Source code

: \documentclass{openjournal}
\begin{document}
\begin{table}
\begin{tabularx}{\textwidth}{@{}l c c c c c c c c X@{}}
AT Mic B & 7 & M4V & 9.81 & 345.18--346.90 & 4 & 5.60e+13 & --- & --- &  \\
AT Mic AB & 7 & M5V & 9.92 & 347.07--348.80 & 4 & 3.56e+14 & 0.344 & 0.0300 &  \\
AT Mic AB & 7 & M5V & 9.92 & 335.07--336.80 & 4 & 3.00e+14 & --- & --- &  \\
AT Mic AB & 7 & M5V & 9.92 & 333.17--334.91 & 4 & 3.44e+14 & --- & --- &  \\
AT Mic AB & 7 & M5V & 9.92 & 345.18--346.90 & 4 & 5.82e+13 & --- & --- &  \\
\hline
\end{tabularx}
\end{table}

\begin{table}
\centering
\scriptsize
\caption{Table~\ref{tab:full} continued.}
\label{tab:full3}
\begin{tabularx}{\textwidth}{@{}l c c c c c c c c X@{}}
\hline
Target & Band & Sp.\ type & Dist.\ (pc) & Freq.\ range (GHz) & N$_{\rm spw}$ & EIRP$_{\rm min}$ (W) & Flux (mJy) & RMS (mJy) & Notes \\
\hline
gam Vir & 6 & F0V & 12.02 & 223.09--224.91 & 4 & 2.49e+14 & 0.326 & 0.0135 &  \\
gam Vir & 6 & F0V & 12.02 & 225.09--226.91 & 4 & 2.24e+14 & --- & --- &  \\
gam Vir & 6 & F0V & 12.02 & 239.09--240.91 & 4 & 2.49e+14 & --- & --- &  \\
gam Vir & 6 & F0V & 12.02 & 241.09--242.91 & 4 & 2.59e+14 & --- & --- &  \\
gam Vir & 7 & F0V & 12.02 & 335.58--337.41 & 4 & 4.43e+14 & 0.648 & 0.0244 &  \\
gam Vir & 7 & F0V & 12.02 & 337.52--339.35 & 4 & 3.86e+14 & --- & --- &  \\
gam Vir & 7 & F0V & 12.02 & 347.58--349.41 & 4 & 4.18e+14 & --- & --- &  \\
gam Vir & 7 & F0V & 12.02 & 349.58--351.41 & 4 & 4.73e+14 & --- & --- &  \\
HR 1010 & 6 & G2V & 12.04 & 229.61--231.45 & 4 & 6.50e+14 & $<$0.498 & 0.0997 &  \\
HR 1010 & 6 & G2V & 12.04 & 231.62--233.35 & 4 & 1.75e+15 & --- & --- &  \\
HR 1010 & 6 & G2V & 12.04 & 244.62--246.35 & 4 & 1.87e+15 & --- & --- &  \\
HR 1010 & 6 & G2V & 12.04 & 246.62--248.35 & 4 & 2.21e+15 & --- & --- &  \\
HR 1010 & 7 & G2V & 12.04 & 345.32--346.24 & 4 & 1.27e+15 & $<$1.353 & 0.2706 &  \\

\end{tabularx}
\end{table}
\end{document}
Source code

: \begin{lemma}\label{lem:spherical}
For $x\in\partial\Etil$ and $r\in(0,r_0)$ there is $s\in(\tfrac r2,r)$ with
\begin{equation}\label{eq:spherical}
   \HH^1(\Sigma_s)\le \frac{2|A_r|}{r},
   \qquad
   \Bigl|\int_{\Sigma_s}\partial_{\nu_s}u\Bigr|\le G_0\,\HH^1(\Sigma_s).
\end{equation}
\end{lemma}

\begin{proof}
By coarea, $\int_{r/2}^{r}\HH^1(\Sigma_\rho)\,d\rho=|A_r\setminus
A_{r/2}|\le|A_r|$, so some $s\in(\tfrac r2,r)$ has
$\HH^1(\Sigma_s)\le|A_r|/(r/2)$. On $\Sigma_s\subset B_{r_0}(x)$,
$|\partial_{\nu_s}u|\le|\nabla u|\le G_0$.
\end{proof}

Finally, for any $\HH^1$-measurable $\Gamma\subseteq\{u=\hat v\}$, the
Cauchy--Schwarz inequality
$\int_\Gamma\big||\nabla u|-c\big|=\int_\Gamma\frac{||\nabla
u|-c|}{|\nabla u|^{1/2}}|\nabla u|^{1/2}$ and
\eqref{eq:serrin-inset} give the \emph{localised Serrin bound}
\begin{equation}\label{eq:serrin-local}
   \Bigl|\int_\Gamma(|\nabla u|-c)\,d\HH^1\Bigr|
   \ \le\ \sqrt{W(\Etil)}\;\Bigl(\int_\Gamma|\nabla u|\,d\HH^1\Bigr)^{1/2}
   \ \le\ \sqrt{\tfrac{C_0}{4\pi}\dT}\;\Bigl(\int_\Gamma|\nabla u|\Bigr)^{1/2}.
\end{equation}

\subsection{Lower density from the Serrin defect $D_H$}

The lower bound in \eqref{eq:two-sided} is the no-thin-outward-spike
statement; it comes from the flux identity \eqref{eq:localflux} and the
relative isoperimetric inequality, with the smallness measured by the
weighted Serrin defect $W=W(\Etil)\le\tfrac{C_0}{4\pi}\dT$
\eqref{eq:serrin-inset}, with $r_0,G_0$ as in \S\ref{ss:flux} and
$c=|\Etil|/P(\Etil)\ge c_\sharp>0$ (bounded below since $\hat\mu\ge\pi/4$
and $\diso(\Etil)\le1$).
● ● ● ● ● ● ●
▶ _Requirement_:
Set the material down exactly as written, starting at its first line. The line containing "HR 1010 & 6 & G2V & 12.04 & 231.62--233.35" is the last one to include.

▶ _Task output_:
Source code

: \documentclass{openjournal}
\begin{document}
\begin{table}
\begin{tabularx}{\textwidth}{@{}l c c c c c c c c X@{}}
AT Mic B & 7 & M4V & 9.81 & 345.18--346.90 & 4 & 5.60e+13 & --- & --- &  \\
AT Mic AB & 7 & M5V & 9.92 & 347.07--348.80 & 4 & 3.56e+14 & 0.344 & 0.0300 &  \\
AT Mic AB & 7 & M5V & 9.92 & 335.07--336.80 & 4 & 3.00e+14 & --- & --- &  \\
AT Mic AB & 7 & M5V & 9.92 & 333.17--334.91 & 4 & 3.44e+14 & --- & --- &  \\
AT Mic AB & 7 & M5V & 9.92 & 345.18--346.90 & 4 & 5.82e+13 & --- & --- &  \\
\hline
\end{tabularx}
\end{table}

\begin{table}
\centering
\scriptsize
\caption{Table~\ref{tab:full} continued.}
\label{tab:full3}
\begin{tabularx}{\textwidth}{@{}l c c c c c c c c X@{}}
\hline
Target & Band & Sp.\ type & Dist.\ (pc) & Freq.\ range (GHz) & N$_{\rm spw}$ & EIRP$_{\rm min}$ (W) & Flux (mJy) & RMS (mJy) & Notes \\
\hline
gam Vir & 6 & F0V & 12.02 & 223.09--224.91 & 4 & 2.49e+14 & 0.326 & 0.0135 &  \\
gam Vir & 6 & F0V & 12.02 & 225.09--226.91 & 4 & 2.24e+14 & --- & --- &  \\
gam Vir & 6 & F0V & 12.02 & 239.09--240.91 & 4 & 2.49e+14 & --- & --- &  \\
gam Vir & 6 & F0V & 12.02 & 241.09--242.91 & 4 & 2.59e+14 & --- & --- &  \\
gam Vir & 7 & F0V & 12.02 & 335.58--337.41 & 4 & 4.43e+14 & 0.648 & 0.0244 &  \\
gam Vir & 7 & F0V & 12.02 & 337.52--339.35 & 4 & 3.86e+14 & --- & --- &  \\
gam Vir & 7 & F0V & 12.02 & 347.58--349.41 & 4 & 4.18e+14 & --- & --- &  \\
gam Vir & 7 & F0V & 12.02 & 349.58--351.41 & 4 & 4.73e+14 & --- & --- &  \\
HR 1010 & 6 & G2V & 12.04 & 229.61--231.45 & 4 & 6.50e+14 & $<$0.498 & 0.0997 &  \\
HR 1010 & 6 & G2V & 12.04 & 231.62--233.35 & 4 & 1.75e+15 & --- & --- &  \\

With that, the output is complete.